The Petraeus Report, by George W. Bush

Washington Post columnist Dan Froomkin says you should beware of the administration's song and dance over the September report on Iraq.

If lo these many years on we're still buying the White House's line on anything, we are silly. So it should come as no surprise to any of you that the Bush administration will actually write the Iraq progress report due out in September, rather than having General Petraeus produce it as they have said he will so many times.

Petraeus will testify before Congress in both public and private sessions, but the report — which has been hailed as the harbinger of doom or the bellwether of surge success, depending on who you talk to — will be generated by the White House, and I'm sure it will carry all of the spin and vague assertions that we've become accustomed to.

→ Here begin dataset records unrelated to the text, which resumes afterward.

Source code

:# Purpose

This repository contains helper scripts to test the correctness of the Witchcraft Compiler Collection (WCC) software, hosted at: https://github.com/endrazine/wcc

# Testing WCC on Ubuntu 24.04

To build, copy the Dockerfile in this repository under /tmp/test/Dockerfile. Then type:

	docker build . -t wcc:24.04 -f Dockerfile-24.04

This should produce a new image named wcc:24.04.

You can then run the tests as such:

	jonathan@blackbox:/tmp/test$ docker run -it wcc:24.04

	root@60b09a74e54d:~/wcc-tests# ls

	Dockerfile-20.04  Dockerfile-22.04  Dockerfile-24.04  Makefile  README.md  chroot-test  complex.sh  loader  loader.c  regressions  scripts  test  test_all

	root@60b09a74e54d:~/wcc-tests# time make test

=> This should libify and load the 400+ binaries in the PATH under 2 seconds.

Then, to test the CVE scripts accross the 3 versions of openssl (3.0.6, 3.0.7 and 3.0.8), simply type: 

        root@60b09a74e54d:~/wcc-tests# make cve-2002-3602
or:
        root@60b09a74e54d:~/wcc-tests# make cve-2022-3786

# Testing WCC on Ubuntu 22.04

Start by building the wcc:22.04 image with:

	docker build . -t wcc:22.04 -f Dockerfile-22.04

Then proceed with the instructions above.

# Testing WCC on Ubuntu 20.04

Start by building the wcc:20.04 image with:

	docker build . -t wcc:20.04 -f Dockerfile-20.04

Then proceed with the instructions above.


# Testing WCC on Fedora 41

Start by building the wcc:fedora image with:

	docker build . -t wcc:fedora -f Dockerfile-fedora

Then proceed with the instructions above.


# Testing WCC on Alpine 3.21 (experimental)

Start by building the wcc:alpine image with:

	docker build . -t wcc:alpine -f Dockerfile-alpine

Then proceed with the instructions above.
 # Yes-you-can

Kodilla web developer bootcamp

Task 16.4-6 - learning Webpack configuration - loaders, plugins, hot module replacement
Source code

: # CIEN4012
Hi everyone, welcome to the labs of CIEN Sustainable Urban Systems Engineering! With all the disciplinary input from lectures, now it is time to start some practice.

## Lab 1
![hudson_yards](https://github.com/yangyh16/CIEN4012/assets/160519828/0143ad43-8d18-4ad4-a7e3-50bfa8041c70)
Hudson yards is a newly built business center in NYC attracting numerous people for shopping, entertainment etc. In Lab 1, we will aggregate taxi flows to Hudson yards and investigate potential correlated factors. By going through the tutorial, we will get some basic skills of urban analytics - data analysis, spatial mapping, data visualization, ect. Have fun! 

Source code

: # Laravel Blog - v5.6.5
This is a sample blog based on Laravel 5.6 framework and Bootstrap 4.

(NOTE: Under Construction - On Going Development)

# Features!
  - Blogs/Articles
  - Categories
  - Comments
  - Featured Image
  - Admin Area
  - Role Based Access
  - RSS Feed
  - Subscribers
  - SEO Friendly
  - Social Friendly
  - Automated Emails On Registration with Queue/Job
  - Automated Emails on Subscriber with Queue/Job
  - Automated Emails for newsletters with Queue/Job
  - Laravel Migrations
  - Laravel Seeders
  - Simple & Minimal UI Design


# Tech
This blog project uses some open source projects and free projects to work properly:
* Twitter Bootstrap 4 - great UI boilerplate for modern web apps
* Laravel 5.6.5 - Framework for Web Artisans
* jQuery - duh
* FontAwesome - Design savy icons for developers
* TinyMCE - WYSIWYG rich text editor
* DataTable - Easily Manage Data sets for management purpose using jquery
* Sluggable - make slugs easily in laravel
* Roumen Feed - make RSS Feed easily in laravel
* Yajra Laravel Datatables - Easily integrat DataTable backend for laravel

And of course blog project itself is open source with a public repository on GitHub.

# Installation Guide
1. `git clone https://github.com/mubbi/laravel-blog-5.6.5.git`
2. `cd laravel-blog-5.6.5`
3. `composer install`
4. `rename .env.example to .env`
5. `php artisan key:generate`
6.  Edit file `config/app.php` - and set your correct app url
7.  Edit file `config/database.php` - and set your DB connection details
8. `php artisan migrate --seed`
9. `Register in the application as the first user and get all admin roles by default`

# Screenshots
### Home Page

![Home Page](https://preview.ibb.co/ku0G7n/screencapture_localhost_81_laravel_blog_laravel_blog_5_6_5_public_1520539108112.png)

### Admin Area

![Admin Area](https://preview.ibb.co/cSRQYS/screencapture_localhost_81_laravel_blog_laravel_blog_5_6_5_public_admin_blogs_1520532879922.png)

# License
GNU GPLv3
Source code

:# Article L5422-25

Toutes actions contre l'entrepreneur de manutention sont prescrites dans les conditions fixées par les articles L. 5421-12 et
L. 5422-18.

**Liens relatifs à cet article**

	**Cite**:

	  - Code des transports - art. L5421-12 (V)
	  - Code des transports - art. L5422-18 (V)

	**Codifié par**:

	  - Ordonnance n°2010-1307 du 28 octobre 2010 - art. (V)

Froomkin quotes Talking Points Memo's Greg Sargent in his collection of assertions about how the report would originate from Petraeus, and the revelation that it will not:

Sargent concludes: "The effort to pump up this Petraeus report was all about putting a new public face on the war, in order to separate it from all the people who lied us into it in the first place. But as it turns out, this effort was itself just a continuation of the same old mendacity. In a sane world, this would, you know, cast just a bit of doubt on the credibility of the report itself."

Credibility is hard to come by these days. I would figure that a report from a real general without this kind of micromanagement would have added some credibility to the White House's argument, unless a report from a real general would say all the wrong things.

Keep things like this in mind when you hear other White House arguments about other things, like when they assert that this intelligence, or that report, or this assessment will come from an independent source with independent credibility. You can almost bet that, on the things that really matter like whether we should go to war with Iran, the message will come from the same place as this.